House debates
Monday, 19 September 2011
Private Members' Business
Coptic Christians in Egypt
1:14 pm
Michael Danby (Melbourne Ports, Australian Labor Party) Share this | Hansard source
I congratulate the members for Hughes, Holt, Berowra and Chifley for raising this issue and for their excellent points of view. As the member for Holt pointed out, it was New Years Eve this year when Egyptian Christians were celebrating at the Saints Church in East Alexandria when 22 men and women were killed and 98 people severely injured in that Jihadist suicide attack on Alexandria's premier Coptic church. The Copts represent 10 per cent of the 80 million people of Egypt, and are the largest Christian community remaining in the Middle East. They are a link to ancient Egypt, because their Coptic language is the last remanent of the language of the hieroglyphs. Their culture and traditions predate Islam. The attack was not isolated and came after months of escalating violence against the Copts in Egypt, some of which continues to this day and to which the member for Berowra referred. Many of the victims of this atrocity have relatives in Australia, where the Coptic community is 80,000 strong. Violence against the Copts in the Middle East has consequences here too. On Coptic Christmas, 7 January, four churches in Sydney were listed amongst 64 worldwide as targets by Al-Qaeda. We have seen attacks on Christian churches on 5 March in the village of Sol after a report of a romantic relationship between a Christian man and a Muslim woman; the killing of nine Coptic Christians protesting in the Mokattam Hills by a mob while the Egyptian military stood by; and the Imbaba Church attacks on 7 May 2011 against the Coptic Christian Church in Saint Mina.
The dramatic attacks on Coptic Christians in Egypt had, as I said, that immediate consequence in Australia—the possibility of churches here being attacked. The Jerusalem-based reporters of Australia, unfortunately, have not given this sufficient attention in my view. As a leading writer on the Middle East in the Atlantic Monthly noted, this coverage of the siege under which Christianity finds itself in the Middle East was a 'lackadaisical coverage' of the most important story coming out of the area now.

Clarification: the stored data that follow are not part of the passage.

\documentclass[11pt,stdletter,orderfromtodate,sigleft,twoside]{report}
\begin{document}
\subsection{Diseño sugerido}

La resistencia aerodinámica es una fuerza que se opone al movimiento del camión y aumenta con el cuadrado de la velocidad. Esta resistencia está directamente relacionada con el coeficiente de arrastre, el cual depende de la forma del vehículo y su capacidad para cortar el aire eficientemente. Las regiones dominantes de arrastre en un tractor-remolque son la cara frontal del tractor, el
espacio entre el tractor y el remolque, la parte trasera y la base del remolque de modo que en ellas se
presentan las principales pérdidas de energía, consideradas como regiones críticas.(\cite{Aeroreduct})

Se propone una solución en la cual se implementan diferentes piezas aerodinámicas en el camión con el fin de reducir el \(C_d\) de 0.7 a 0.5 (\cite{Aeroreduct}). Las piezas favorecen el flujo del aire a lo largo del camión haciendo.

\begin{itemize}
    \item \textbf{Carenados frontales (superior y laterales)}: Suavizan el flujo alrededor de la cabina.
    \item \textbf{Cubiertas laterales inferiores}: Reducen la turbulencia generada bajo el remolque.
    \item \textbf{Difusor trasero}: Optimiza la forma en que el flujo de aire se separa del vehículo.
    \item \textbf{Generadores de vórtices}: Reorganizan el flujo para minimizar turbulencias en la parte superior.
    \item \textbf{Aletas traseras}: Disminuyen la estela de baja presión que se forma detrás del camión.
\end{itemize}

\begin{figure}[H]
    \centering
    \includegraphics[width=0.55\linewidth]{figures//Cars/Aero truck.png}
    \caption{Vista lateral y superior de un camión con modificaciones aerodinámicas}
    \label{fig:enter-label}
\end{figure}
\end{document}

Just last October—we have to set this in context—Al Qaeda boasted of its slaughter in a Baghdad church. There Jihadists murdered 58 men, women and children in church, including priests who were praying at the altar. Eighty per cent of Iraqi Christians have had to flee the country because it has been targeted by Al Qaeda and Iraq.
Christians are also under siege in the Palestinian territories. Counterintuitively to the stereotypical world view of the Middle East, only Israel has seen the number of Christians increase, from 34,000 in 1948 to 152,000, according to the Israeli Central Bureau of Statistics report of 2010. I would hope that Oxfam, World Vision and all of the other aid agencies that are so concerned about this part of the world would speak out on behalf of persecuted Christians in the Middle East, including the Christians in Egypt. We have heard too little from those agencies on that.
In contrast, Pope Benedict of the Catholic Church insisted that the Egyptian government had to do more to protect its religious minorities. The former leader of Egypt's maladroit response to his Holiness the Pope was to withdraw the Egyptian ambassador to the Vatican. Pope Benedict argued, 'Words are not enough in confronting religious intolerance, there must be a concrete and constant effort by the world's nations.' In contrast to Mubarak, US President Obama and French President Sarkozy specifically denounced the anti-Coptic violence.
I am pleased that the member for Berowra and members of the Liberal Party have been attending to the Coptic community in Sydney. Similarly, in Melbourne I took part in a very serious meeting with all of the Coptic fathers, including Bishop Suriel. This meeting was led on the government side by Minister Martin Ferguson. It was a very useful meeting. We have to continue the non-partisan policy of support for the Coptic community in Australia. I pay particular tribute to my good friend Peter Khalil, the former national security adviser to the member for Griffith, who is a Coptic Christian himself. Peter Day, writing in the Australian Spectator, noted that the violence against Egypt's Christians meant its fate was on the line.
Homegrown Jihadists are what we in Australia have the most to fear from in their attacks on the Christian and Coptic churches. I want to congratulate all of the people who spoke in this debate. This is a very serious issue. The fate of Egypt will be partially determined by how Coptic Christians are treated by that country in the future.